--- About this exercise ---
Which lines hold the string "DevTest"? Copy each of them from the material below.

--- Input records ---
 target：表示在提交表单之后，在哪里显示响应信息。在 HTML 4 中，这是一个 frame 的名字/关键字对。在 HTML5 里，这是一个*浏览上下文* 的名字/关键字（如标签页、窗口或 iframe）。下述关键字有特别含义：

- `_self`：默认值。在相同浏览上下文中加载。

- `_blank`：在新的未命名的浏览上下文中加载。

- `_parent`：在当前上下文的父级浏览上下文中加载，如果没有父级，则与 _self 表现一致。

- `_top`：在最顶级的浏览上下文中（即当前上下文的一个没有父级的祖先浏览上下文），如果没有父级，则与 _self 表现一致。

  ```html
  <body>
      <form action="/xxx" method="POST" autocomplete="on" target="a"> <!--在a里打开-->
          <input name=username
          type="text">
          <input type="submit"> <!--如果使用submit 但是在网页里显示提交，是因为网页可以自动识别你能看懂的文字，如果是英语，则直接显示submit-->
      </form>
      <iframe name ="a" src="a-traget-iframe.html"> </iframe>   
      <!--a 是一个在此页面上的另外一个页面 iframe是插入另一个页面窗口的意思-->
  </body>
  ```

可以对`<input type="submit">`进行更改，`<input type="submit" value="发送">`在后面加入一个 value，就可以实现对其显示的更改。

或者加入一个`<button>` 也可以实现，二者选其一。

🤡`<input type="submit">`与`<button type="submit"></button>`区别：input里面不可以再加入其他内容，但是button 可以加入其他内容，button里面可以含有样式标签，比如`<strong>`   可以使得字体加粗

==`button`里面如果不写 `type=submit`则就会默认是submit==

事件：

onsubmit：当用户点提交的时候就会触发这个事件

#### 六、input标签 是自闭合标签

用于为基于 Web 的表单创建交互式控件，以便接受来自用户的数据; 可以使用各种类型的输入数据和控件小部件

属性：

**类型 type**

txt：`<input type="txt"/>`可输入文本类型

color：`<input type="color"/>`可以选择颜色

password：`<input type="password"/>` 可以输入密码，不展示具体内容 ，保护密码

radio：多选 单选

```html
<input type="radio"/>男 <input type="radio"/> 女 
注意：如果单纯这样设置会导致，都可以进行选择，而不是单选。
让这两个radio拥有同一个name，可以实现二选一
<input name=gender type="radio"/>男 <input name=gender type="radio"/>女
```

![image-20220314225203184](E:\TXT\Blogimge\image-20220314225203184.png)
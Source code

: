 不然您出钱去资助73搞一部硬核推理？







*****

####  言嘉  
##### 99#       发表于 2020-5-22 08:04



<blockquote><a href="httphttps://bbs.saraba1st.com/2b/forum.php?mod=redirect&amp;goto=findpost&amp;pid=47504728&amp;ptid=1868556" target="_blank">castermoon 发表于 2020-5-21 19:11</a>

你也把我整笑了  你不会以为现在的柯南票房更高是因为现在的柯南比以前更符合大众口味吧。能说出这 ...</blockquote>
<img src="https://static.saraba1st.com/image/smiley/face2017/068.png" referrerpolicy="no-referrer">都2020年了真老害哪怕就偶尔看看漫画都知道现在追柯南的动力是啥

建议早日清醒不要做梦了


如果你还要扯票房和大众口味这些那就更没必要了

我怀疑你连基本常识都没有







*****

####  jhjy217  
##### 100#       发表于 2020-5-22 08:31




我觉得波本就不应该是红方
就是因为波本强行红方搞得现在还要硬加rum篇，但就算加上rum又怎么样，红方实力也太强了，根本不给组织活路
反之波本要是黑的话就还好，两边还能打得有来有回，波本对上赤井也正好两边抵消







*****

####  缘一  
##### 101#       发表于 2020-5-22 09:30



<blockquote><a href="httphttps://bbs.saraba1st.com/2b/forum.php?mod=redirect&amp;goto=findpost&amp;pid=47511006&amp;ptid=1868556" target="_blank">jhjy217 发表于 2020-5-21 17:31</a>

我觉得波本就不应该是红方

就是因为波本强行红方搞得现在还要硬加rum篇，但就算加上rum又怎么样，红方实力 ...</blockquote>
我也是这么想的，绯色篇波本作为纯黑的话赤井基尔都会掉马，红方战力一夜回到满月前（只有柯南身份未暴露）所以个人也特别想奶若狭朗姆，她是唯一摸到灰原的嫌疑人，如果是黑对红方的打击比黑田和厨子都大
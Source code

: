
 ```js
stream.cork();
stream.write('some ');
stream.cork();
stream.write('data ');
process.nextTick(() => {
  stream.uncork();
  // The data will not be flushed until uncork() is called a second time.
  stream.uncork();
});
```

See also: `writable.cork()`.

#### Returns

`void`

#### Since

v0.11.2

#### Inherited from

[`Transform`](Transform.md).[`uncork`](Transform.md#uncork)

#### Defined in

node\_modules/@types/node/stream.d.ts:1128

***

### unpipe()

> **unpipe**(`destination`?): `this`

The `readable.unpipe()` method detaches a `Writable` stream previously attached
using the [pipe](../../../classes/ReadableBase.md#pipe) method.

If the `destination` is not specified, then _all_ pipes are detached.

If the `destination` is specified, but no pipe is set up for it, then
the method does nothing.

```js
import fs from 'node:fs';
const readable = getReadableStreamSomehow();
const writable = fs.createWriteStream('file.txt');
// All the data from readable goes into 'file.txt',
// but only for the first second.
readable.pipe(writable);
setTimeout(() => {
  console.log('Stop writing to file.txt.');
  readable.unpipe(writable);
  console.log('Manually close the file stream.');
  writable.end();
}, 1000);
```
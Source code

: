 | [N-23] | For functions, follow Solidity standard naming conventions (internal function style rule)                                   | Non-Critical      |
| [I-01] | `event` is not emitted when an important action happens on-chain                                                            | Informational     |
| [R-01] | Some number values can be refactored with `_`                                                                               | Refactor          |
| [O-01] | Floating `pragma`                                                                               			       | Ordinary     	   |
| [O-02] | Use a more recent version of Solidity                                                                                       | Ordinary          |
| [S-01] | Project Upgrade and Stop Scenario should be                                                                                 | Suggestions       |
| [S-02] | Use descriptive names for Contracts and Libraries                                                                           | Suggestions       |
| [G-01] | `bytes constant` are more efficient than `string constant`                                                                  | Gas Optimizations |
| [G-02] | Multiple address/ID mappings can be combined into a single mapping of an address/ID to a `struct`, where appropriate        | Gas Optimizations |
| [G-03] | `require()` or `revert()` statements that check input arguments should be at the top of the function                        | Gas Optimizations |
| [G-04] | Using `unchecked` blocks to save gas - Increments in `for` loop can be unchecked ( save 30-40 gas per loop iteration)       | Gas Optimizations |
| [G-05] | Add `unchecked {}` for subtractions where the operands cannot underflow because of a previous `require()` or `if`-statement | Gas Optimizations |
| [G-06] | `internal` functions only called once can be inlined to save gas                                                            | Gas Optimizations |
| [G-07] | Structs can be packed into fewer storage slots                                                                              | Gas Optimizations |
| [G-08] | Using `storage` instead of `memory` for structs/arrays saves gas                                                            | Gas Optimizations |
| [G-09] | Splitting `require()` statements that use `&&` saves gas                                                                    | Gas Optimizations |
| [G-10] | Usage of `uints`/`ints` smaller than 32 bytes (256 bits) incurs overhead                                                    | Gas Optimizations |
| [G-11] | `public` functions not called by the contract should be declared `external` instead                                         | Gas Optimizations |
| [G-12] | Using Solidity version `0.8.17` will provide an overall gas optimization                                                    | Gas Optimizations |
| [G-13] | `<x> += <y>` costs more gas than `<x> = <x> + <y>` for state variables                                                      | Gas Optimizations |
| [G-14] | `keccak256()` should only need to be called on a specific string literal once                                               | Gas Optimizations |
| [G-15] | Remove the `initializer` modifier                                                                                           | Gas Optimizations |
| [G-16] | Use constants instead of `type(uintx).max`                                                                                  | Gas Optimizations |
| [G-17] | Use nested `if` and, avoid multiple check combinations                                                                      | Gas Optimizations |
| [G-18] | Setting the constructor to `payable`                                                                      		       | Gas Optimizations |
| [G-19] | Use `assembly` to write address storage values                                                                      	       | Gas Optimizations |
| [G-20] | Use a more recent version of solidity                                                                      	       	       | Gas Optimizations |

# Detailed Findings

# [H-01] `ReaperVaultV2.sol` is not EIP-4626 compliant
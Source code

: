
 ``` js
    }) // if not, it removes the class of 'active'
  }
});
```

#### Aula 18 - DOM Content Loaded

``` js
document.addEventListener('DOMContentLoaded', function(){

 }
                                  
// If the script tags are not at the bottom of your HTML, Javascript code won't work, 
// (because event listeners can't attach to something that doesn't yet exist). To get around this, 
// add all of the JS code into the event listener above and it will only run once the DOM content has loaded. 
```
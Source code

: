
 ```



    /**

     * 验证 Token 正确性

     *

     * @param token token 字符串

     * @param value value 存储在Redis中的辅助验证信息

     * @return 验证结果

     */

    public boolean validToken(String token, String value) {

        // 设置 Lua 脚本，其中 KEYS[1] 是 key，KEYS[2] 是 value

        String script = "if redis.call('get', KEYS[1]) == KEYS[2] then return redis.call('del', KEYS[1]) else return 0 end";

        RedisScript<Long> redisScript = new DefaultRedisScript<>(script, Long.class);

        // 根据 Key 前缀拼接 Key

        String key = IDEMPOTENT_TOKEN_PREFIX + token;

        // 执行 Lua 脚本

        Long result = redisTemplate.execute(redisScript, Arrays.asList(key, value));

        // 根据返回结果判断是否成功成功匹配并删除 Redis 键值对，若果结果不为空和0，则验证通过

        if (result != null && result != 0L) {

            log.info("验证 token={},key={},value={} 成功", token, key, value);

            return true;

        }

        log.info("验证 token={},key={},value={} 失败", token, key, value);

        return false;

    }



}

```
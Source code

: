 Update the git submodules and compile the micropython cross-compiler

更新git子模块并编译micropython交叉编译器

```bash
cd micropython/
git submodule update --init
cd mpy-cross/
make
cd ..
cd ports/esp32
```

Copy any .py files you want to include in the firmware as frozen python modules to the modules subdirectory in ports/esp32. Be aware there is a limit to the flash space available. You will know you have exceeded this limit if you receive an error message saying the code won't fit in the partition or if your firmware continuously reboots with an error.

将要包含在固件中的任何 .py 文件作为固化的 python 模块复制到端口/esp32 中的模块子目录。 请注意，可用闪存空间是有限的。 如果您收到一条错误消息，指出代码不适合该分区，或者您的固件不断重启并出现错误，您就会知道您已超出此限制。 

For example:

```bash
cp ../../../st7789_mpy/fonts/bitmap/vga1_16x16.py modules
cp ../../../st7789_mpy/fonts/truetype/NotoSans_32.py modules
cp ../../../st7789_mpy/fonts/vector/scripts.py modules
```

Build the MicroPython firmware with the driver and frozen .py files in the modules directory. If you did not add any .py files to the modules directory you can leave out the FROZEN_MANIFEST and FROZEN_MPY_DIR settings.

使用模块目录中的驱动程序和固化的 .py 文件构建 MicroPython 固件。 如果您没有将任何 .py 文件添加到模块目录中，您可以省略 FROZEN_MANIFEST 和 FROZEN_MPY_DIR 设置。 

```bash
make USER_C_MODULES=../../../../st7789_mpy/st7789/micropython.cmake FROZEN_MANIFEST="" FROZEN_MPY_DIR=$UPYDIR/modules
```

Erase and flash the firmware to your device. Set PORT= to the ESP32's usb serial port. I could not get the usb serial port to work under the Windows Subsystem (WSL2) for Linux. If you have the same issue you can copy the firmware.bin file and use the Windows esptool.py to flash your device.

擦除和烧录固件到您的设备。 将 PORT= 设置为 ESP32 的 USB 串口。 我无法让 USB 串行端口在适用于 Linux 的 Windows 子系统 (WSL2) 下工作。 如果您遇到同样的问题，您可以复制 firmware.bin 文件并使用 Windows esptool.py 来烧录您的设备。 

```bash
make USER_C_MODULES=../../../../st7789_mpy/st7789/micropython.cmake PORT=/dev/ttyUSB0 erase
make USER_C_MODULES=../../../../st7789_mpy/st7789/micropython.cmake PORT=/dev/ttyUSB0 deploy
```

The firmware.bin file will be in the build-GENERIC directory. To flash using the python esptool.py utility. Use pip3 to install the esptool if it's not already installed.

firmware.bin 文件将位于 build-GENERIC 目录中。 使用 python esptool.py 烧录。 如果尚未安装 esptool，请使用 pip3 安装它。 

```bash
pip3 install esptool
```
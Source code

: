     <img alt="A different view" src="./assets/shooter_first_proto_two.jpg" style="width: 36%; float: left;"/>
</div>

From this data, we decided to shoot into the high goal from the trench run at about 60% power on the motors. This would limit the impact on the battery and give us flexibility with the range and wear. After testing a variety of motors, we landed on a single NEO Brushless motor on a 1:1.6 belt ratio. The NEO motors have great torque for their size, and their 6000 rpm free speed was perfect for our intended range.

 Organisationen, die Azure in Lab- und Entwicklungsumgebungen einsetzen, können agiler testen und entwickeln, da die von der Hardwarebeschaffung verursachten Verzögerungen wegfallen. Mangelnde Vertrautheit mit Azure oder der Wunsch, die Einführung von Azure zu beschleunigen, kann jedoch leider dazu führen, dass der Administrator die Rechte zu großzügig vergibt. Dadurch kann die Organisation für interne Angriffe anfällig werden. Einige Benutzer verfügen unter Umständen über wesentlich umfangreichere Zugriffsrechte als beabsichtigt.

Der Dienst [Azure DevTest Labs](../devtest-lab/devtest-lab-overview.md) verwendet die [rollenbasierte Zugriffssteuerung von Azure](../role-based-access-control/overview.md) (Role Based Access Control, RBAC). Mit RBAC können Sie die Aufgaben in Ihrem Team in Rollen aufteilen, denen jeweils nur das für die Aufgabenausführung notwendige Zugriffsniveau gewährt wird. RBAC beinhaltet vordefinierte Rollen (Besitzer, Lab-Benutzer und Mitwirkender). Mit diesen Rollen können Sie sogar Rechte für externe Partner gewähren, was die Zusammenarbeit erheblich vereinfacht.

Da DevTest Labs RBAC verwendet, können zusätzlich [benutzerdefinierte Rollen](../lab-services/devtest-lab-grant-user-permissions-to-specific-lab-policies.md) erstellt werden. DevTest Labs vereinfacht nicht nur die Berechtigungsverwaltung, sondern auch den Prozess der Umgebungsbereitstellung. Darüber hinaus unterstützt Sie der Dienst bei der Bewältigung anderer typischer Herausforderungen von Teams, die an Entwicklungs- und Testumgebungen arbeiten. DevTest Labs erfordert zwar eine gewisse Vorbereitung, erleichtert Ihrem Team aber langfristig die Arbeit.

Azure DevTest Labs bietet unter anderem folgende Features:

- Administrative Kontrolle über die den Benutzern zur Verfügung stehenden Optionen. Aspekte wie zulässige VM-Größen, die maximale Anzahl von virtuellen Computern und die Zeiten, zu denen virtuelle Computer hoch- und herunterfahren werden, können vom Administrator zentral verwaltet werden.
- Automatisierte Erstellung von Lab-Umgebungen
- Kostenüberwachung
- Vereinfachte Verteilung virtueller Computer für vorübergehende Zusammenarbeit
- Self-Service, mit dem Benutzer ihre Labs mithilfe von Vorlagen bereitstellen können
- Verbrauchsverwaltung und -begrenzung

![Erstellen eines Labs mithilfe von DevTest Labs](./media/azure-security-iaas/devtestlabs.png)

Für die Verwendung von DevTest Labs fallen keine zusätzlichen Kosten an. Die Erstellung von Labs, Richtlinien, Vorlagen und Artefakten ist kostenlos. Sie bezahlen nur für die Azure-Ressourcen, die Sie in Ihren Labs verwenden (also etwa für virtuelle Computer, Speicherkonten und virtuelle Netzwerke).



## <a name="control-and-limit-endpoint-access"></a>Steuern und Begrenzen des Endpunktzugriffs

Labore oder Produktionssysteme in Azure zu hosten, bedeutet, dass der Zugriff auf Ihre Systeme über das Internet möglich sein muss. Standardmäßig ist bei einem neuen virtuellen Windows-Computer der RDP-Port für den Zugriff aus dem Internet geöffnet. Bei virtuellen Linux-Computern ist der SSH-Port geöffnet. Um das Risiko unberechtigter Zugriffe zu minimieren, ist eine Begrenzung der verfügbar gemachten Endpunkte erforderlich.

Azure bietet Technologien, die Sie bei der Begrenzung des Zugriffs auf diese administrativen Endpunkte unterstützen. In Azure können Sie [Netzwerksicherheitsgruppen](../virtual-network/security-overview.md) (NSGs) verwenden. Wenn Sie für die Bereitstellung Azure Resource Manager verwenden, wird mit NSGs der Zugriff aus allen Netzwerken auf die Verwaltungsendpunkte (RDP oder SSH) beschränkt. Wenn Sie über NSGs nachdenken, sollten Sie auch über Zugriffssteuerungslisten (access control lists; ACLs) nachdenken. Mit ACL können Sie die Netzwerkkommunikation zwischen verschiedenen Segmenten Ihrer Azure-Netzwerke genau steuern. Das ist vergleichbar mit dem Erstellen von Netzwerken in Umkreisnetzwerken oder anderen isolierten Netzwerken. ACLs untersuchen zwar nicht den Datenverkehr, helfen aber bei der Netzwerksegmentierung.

--- Reply ---
Der Dienst [Azure DevTest Labs](../devtest-lab/devtest-lab-overview.md) verwendet die [rollenbasierte Zugriffssteuerung von Azure](../role-based-access-control/overview.md) (Role Based Access Control, RBAC). Mit RBAC können Sie die Aufgaben in Ihrem Team in Rollen aufteilen, denen jeweils nur das für die Aufgabenausführung notwendige Zugriffsniveau gewährt wird. RBAC beinhaltet vordefinierte Rollen (Besitzer, Lab-Benutzer und Mitwirkender). Mit diesen Rollen können Sie sogar Rechte für externe Partner gewähren, was die Zusammenarbeit erheblich vereinfacht.
Da DevTest Labs RBAC verwendet, können zusätzlich [benutzerdefinierte Rollen](../lab-services/devtest-lab-grant-user-permissions-to-specific-lab-policies.md) erstellt werden. DevTest Labs vereinfacht nicht nur die Berechtigungsverwaltung, sondern auch den Prozess der Umgebungsbereitstellung. Darüber hinaus unterstützt Sie der Dienst bei der Bewältigung anderer typischer Herausforderungen von Teams, die an Entwicklungs- und Testumgebungen arbeiten. DevTest Labs erfordert zwar eine gewisse Vorbereitung, erleichtert Ihrem Team aber langfristig die Arbeit.
Azure DevTest Labs bietet unter anderem folgende Features:
![Erstellen eines Labs mithilfe von DevTest Labs](./media/azure-security-iaas/devtestlabs.png)
Für die Verwendung von DevTest Labs fallen keine zusätzlichen Kosten an. Die Erstellung von Labs, Richtlinien, Vorlagen und Artefakten ist kostenlos. Sie bezahlen nur für die Azure-Ressourcen, die Sie in Ihren Labs verwenden (also etwa für virtuelle Computer, Speicherkonten und virtuelle Netzwerke).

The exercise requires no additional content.